Duraflame I thought were for fireplaces for pretty colored flames, but would be leery in a cat stove. plus high $$ heat. 
Those bio bricks may be a good option if firewood isn't ***  http://biopellet.net/


----------



## agartner (Feb 5, 2011)

Duraflame and similar supermarket logs are a no no.  I used the envirologs before.  They're ok, but because they're made out of cardboard, the produce copious amounts of light fluffy ash that gets everywhere when you clean out.  Also expensive for what you get.  There are better solid fuel alternatives.  If you have a tractor supply store, check them out.  They have a couple of good alternatives usually.


----------



## DonNC (Feb 5, 2011)

Ok so I tried them out

Put two in at 9 AM. Cold start. 1" ash bed.

 They didnt light too easy. When I got them lit they burned in the spot I lit them at like a candle with a 3" flame. The fire wouldnt spread across the logs. The back one went out.  I took my map gas and got the going all over. After 30 minutes they were still burning "lazy". Reminds me of a fire place fire that has settled in. 
At 45 minutes the stove was barely at 400 and the double wall flu which normally rides around 220 was at 190. I put two small splits in. 2"x 16"

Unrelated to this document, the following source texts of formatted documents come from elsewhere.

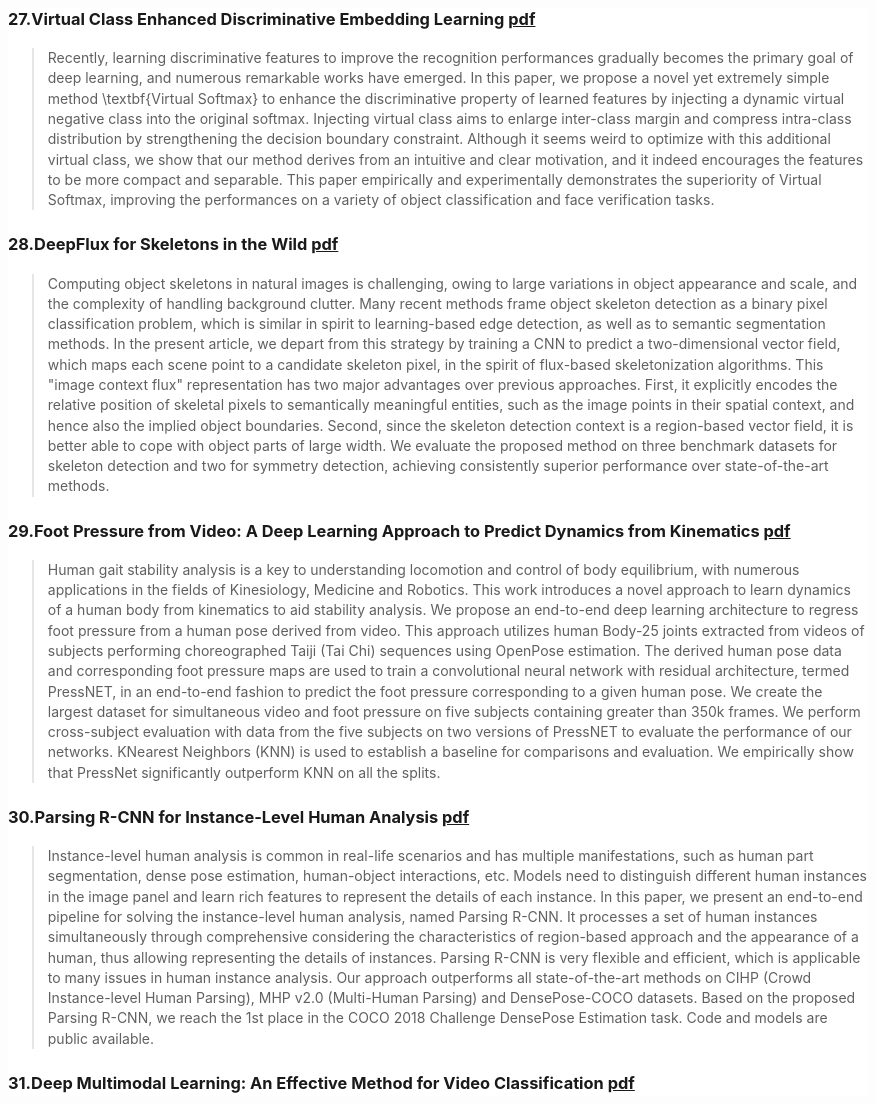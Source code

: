 ### 27.Virtual Class Enhanced Discriminative Embedding Learning  [ pdf ](https://arxiv.org/pdf/1811.12611.pdf)
>  Recently, learning discriminative features to improve the recognition performances gradually becomes the primary goal of deep learning, and numerous remarkable works have emerged. In this paper, we propose a novel yet extremely simple method \textbf{Virtual Softmax} to enhance the discriminative property of learned features by injecting a dynamic virtual negative class into the original softmax. Injecting virtual class aims to enlarge inter-class margin and compress intra-class distribution by strengthening the decision boundary constraint. Although it seems weird to optimize with this additional virtual class, we show that our method derives from an intuitive and clear motivation, and it indeed encourages the features to be more compact and separable. This paper empirically and experimentally demonstrates the superiority of Virtual Softmax, improving the performances on a variety of object classification and face verification tasks. 
### 28.DeepFlux for Skeletons in the Wild  [ pdf ](https://arxiv.org/pdf/1811.12608.pdf)
>  Computing object skeletons in natural images is challenging, owing to large variations in object appearance and scale, and the complexity of handling background clutter. Many recent methods frame object skeleton detection as a binary pixel classification problem, which is similar in spirit to learning-based edge detection, as well as to semantic segmentation methods. In the present article, we depart from this strategy by training a CNN to predict a two-dimensional vector field, which maps each scene point to a candidate skeleton pixel, in the spirit of flux-based skeletonization algorithms. This &#34;image context flux&#34; representation has two major advantages over previous approaches. First, it explicitly encodes the relative position of skeletal pixels to semantically meaningful entities, such as the image points in their spatial context, and hence also the implied object boundaries. Second, since the skeleton detection context is a region-based vector field, it is better able to cope with object parts of large width. We evaluate the proposed method on three benchmark datasets for skeleton detection and two for symmetry detection, achieving consistently superior performance over state-of-the-art methods. 
### 29.Foot Pressure from Video: A Deep Learning Approach to Predict Dynamics from Kinematics  [ pdf ](https://arxiv.org/pdf/1811.12607.pdf)
>  Human gait stability analysis is a key to understanding locomotion and control of body equilibrium, with numerous applications in the fields of Kinesiology, Medicine and Robotics. This work introduces a novel approach to learn dynamics of a human body from kinematics to aid stability analysis. We propose an end-to-end deep learning architecture to regress foot pressure from a human pose derived from video. This approach utilizes human Body-25 joints extracted from videos of subjects performing choreographed Taiji (Tai Chi) sequences using OpenPose estimation. The derived human pose data and corresponding foot pressure maps are used to train a convolutional neural network with residual architecture, termed PressNET, in an end-to-end fashion to predict the foot pressure corresponding to a given human pose. We create the largest dataset for simultaneous video and foot pressure on five subjects containing greater than 350k frames. We perform cross-subject evaluation with data from the five subjects on two versions of PressNET to evaluate the performance of our networks. KNearest Neighbors (KNN) is used to establish a baseline for comparisons and evaluation. We empirically show that PressNet significantly outperform KNN on all the splits. 
### 30.Parsing R-CNN for Instance-Level Human Analysis  [ pdf ](https://arxiv.org/pdf/1811.12596.pdf)
>  Instance-level human analysis is common in real-life scenarios and has multiple manifestations, such as human part segmentation, dense pose estimation, human-object interactions, etc. Models need to distinguish different human instances in the image panel and learn rich features to represent the details of each instance. In this paper, we present an end-to-end pipeline for solving the instance-level human analysis, named Parsing R-CNN. It processes a set of human instances simultaneously through comprehensive considering the characteristics of region-based approach and the appearance of a human, thus allowing representing the details of instances. Parsing R-CNN is very flexible and efficient, which is applicable to many issues in human instance analysis. Our approach outperforms all state-of-the-art methods on CIHP (Crowd Instance-level Human Parsing), MHP v2.0 (Multi-Human Parsing) and DensePose-COCO datasets. Based on the proposed Parsing R-CNN, we reach the 1st place in the COCO 2018 Challenge DensePose Estimation task. Code and models are public available. 
### 31.Deep Multimodal Learning: An Effective Method for Video Classification  [ pdf ](https://arxiv.org/pdf/1811.12563.pdf)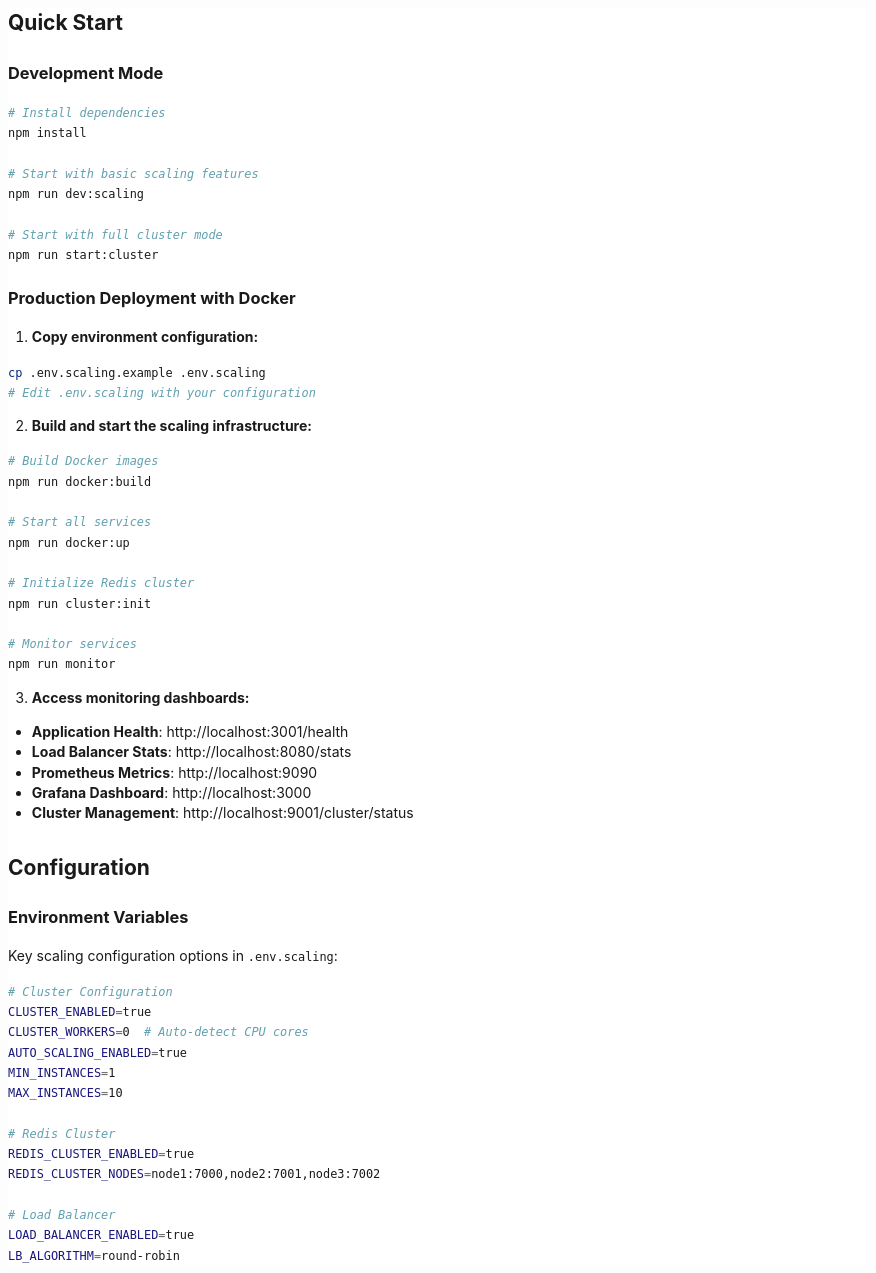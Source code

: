 ## Quick Start

### Development Mode
```bash
# Install dependencies
npm install

# Start with basic scaling features
npm run dev:scaling

# Start with full cluster mode
npm run start:cluster
```

### Production Deployment with Docker

1. **Copy environment configuration:**
```bash
cp .env.scaling.example .env.scaling
# Edit .env.scaling with your configuration
```

2. **Build and start the scaling infrastructure:**
```bash
# Build Docker images
npm run docker:build

# Start all services
npm run docker:up

# Initialize Redis cluster
npm run cluster:init

# Monitor services
npm run monitor
```

3. **Access monitoring dashboards:**
- **Application Health**: http://localhost:3001/health
- **Load Balancer Stats**: http://localhost:8080/stats
- **Prometheus Metrics**: http://localhost:9090
- **Grafana Dashboard**: http://localhost:3000
- **Cluster Management**: http://localhost:9001/cluster/status

## Configuration

### Environment Variables

Key scaling configuration options in `.env.scaling`:

```bash
# Cluster Configuration
CLUSTER_ENABLED=true
CLUSTER_WORKERS=0  # Auto-detect CPU cores
AUTO_SCALING_ENABLED=true
MIN_INSTANCES=1
MAX_INSTANCES=10

# Redis Cluster
REDIS_CLUSTER_ENABLED=true
REDIS_CLUSTER_NODES=node1:7000,node2:7001,node3:7002

# Load Balancer
LOAD_BALANCER_ENABLED=true
LB_ALGORITHM=round-robin
```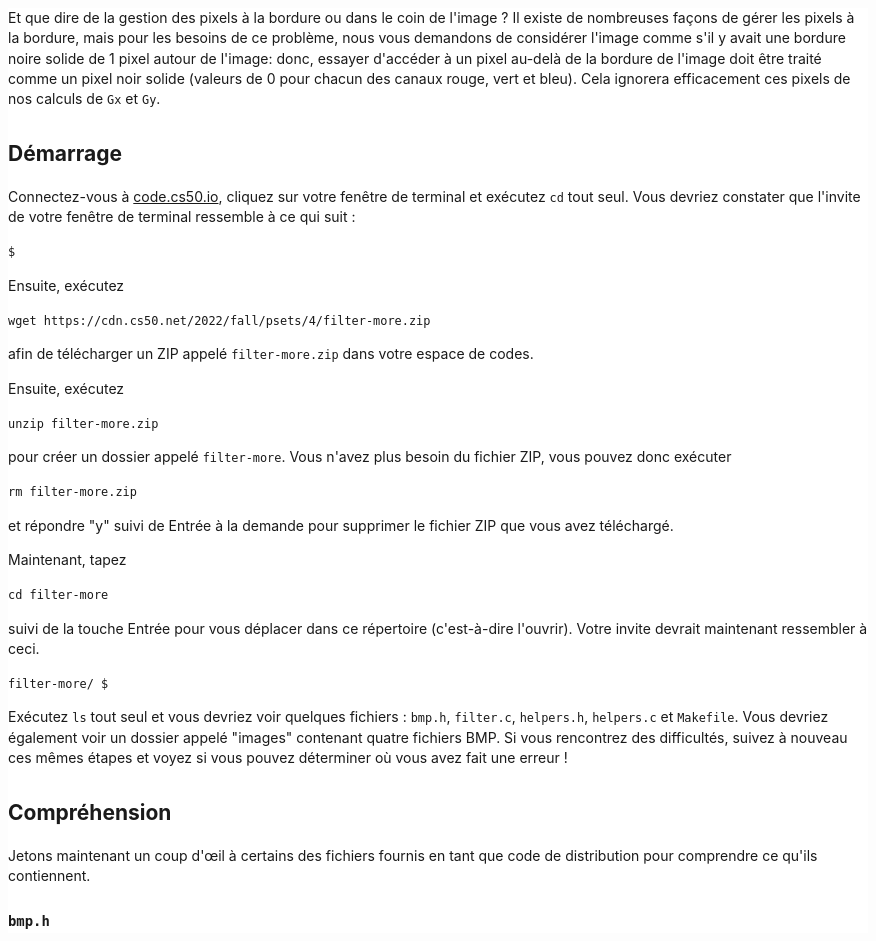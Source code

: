 Et que dire de la gestion des pixels à la bordure ou dans le coin de l'image ? Il existe de nombreuses façons de gérer les pixels à la bordure, mais pour les besoins de ce problème, nous vous demandons de considérer l'image comme s'il y avait une bordure noire solide de 1 pixel autour de l'image: donc, essayer d'accéder à un pixel au-delà de la bordure de l'image doit être traité comme un pixel noir solide (valeurs de 0 pour chacun des canaux rouge, vert et bleu). Cela ignorera efficacement ces pixels de nos calculs de `Gx` et `Gy`.

Démarrage
---------

Connectez-vous à [code.cs50.io](https://code.cs50.io/), cliquez sur votre fenêtre de terminal et exécutez `cd` tout seul. Vous devriez constater que l'invite de votre fenêtre de terminal ressemble à ce qui suit :

    $
    

Ensuite, exécutez

    wget https://cdn.cs50.net/2022/fall/psets/4/filter-more.zip
    

afin de télécharger un ZIP appelé `filter-more.zip` dans votre espace de codes.

Ensuite, exécutez

    unzip filter-more.zip
    

pour créer un dossier appelé `filter-more`. Vous n'avez plus besoin du fichier ZIP, vous pouvez donc exécuter

    rm filter-more.zip
    

et répondre "y" suivi de Entrée à la demande pour supprimer le fichier ZIP que vous avez téléchargé.

Maintenant, tapez

    cd filter-more
    

suivi de la touche Entrée pour vous déplacer dans ce répertoire (c'est-à-dire l'ouvrir). Votre invite devrait maintenant ressembler à ceci.

    filter-more/ $
    

Exécutez `ls` tout seul et vous devriez voir quelques fichiers : `bmp.h`, `filter.c`, `helpers.h`, `helpers.c` et `Makefile`. Vous devriez également voir un dossier appelé "images" contenant quatre fichiers BMP. Si vous rencontrez des difficultés, suivez à nouveau ces mêmes étapes et voyez si vous pouvez déterminer où vous avez fait une erreur !

Compréhension
-------------

Jetons maintenant un coup d'œil à certains des fichiers fournis en tant que code de distribution pour comprendre ce qu'ils contiennent.

### `bmp.h`

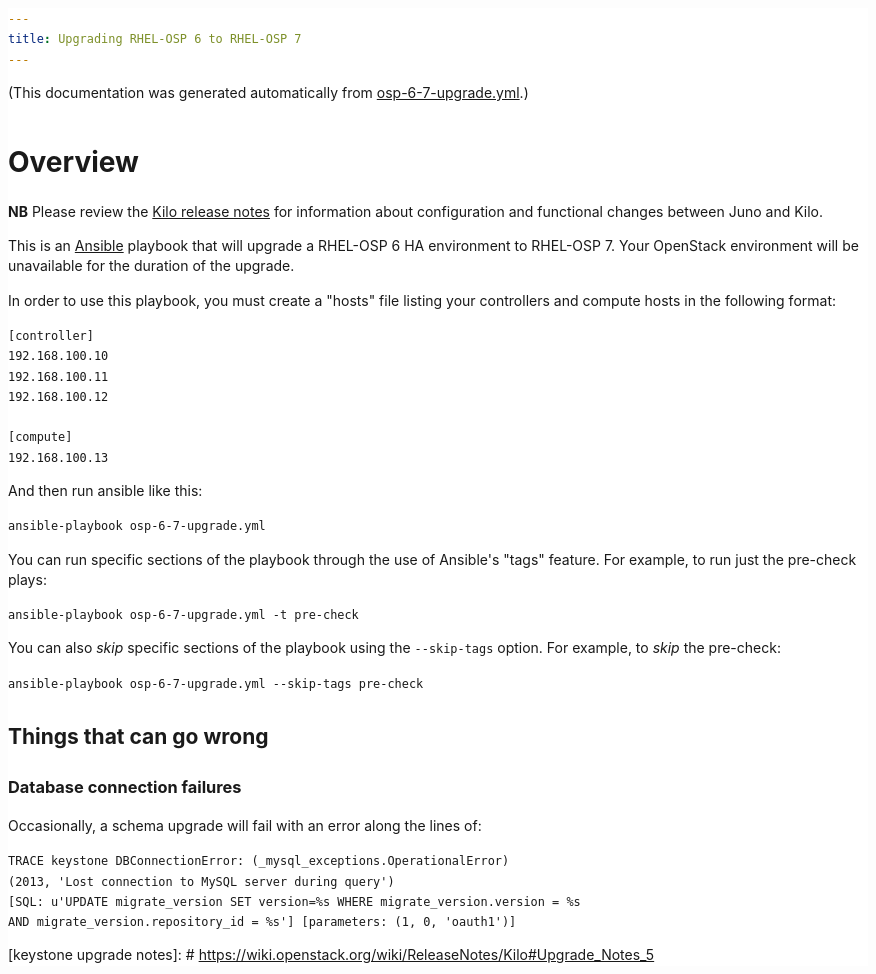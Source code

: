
 ```yaml
---
title: Upgrading RHEL-OSP 6 to RHEL-OSP 7
---
```


(This documentation was generated automatically from [osp-6-7-upgrade.yml][].)

[osp-6-7-upgrade.yml]: osp-6-7-upgrade.yml

# Overview

**NB** Please review the [Kilo release notes][] for
information about configuration and functional changes between Juno
and Kilo.

This is an [Ansible][] playbook that will upgrade a RHEL-OSP 6 HA environment to
RHEL-OSP 7.  Your OpenStack environment will be unavailable for the duration
of the upgrade.

[ansible]: http://www.ansible.com/

In order to use this playbook, you must create a "hosts" file
listing your controllers and compute hosts in the following format:

    [controller]
    192.168.100.10
    192.168.100.11
    192.168.100.12

    [compute]
    192.168.100.13

And then run ansible like this:

    ansible-playbook osp-6-7-upgrade.yml

You can run specific sections of the playbook through the use of
Ansible's "tags" feature.  For example, to run just the pre-check
plays:

    ansible-playbook osp-6-7-upgrade.yml -t pre-check

You can also *skip* specific sections of the playbook using the
`--skip-tags` option.  For example, to *skip* the pre-check:

    ansible-playbook osp-6-7-upgrade.yml --skip-tags pre-check

[Kilo release notes]: https://wiki.openstack.org/wiki/ReleaseNotes/Kilo

## Things that can go wrong

### Database connection failures

Occasionally, a schema upgrade will fail with an error along the lines of:

    TRACE keystone DBConnectionError: (_mysql_exceptions.OperationalError) 
    (2013, 'Lost connection to MySQL server during query')
    [SQL: u'UPDATE migrate_version SET version=%s WHERE migrate_version.version = %s
    AND migrate_version.repository_id = %s'] [parameters: (1, 0, 'oauth1')]


[keystone upgrade notes]: # https://wiki.openstack.org/wiki/ReleaseNotes/Kilo#Upgrade_Notes_5
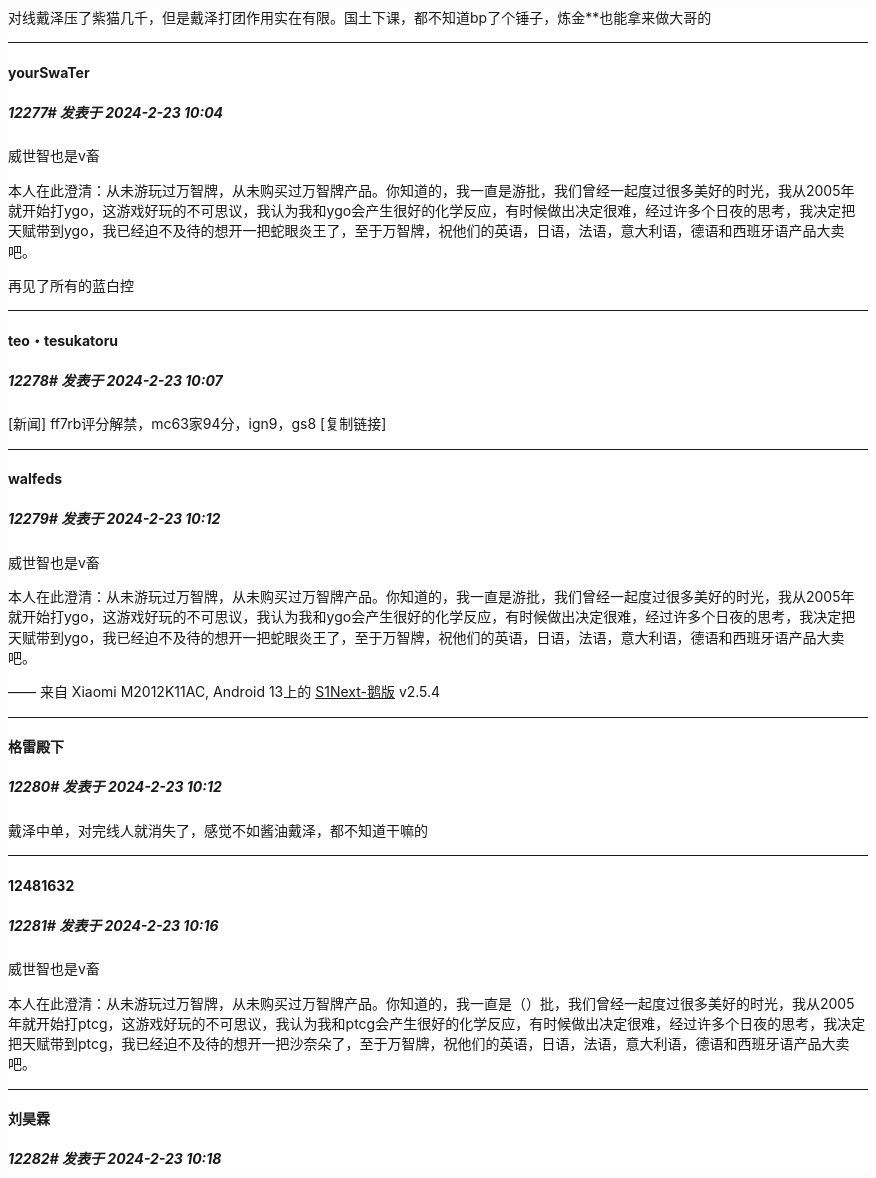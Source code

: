 对线戴泽压了紫猫几千，但是戴泽打团作用实在有限。国土下课，都不知道bp了个锤子，炼金**也能拿来做大哥的


*****

####  yourSwaTer  
##### 12277#       发表于 2024-2-23 10:04

威世智也是v畜

本人在此澄清：从未游玩过万智牌，从未购买过万智牌产品。你知道的，我一直是游批，我们曾经一起度过很多美好的时光，我从2005年就开始打ygo，这游戏好玩的不可思议，我认为我和ygo会产生很好的化学反应，有时候做出决定很难，经过许多个日夜的思考，我决定把天赋带到ygo，我已经迫不及待的想开一把蛇眼炎王了，至于万智牌，祝他们的英语，日语，法语，意大利语，德语和西班牙语产品大卖吧。

再见了所有的蓝白控

*****

####  teo・tesukatoru  
##### 12278#       发表于 2024-2-23 10:07

[新闻] ff7rb评分解禁，mc63家94分，ign9，gs8 [复制链接]


*****

####  walfeds  
##### 12279#       发表于 2024-2-23 10:12

威世智也是v畜

本人在此澄清：从未游玩过万智牌，从未购买过万智牌产品。你知道的，我一直是游批，我们曾经一起度过很多美好的时光，我从2005年就开始打ygo，这游戏好玩的不可思议，我认为我和ygo会产生很好的化学反应，有时候做出决定很难，经过许多个日夜的思考，我决定把天赋带到ygo，我已经迫不及待的想开一把蛇眼炎王了，至于万智牌，祝他们的英语，日语，法语，意大利语，德语和西班牙语产品大卖吧。

—— 来自 Xiaomi M2012K11AC, Android 13上的 [S1Next-鹅版](https://github.com/ykrank/S1-Next/releases) v2.5.4

*****

####  格雷殿下  
##### 12280#       发表于 2024-2-23 10:12

戴泽中单，对完线人就消失了，感觉不如酱油戴泽，都不知道干嘛的


*****

####  12481632  
##### 12281#       发表于 2024-2-23 10:16

威世智也是v畜

本人在此澄清：从未游玩过万智牌，从未购买过万智牌产品。你知道的，我一直是（）批，我们曾经一起度过很多美好的时光，我从2005年就开始打ptcg，这游戏好玩的不可思议，我认为我和ptcg会产生很好的化学反应，有时候做出决定很难，经过许多个日夜的思考，我决定把天赋带到ptcg，我已经迫不及待的想开一把沙奈朵了，至于万智牌，祝他们的英语，日语，法语，意大利语，德语和西班牙语产品大卖吧。

*****

####  刘昊霖  
##### 12282#       发表于 2024-2-23 10:18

Now the fire took off. I was able to close the air down to within 1" of full (sweet spot) and the temps climbed to 600 on the stove and 240 on the flu

It is now 1 hour and 45 min into the fire and it is on the down hill side. No more secondary and the logs are at the lazy stage with gentle yellow flames dancing off the logs.
The temp on the stove is 499 and the flu is back down to 217

The claim is that these last 3 hours. If it does, it will only be on a technicality. "Was there flame? Yes. Was it productive at heating your house? No."

Summary: If your out of decent wood and desperately need to get a fire started and this is all thats available, then by all means burn it.
But if you have a choice, this is not a worthwhile product.

If you want to burn cardboard, then go through the trash yourself. Dont pay someone to bring the trash to you so you can get rid of it for them.

EDIT:
For the sake of being thorough... at 3 hours the flame is on life support and the stove top is 325 at the hottest location. 285 on the rest of the top


----------



## begreen (Feb 5, 2011)

The best products I have tested so far were very densely compressed. This differentiates them from regular compressed wood products in burn time, ash produced, and meaningful heat. If you pick them up, side by side, with a regular compressed product you can immediately feel the difference in weight.


----------



## bogydave (Feb 6, 2011)

DonNC said:
			
		

> Ok so I tried them out
> 
> Put two in at 9 AM. Cold start. 1" ash bed.
> 
> ...



Thanks for the "product review"
Now we all know.
Thanks again


----------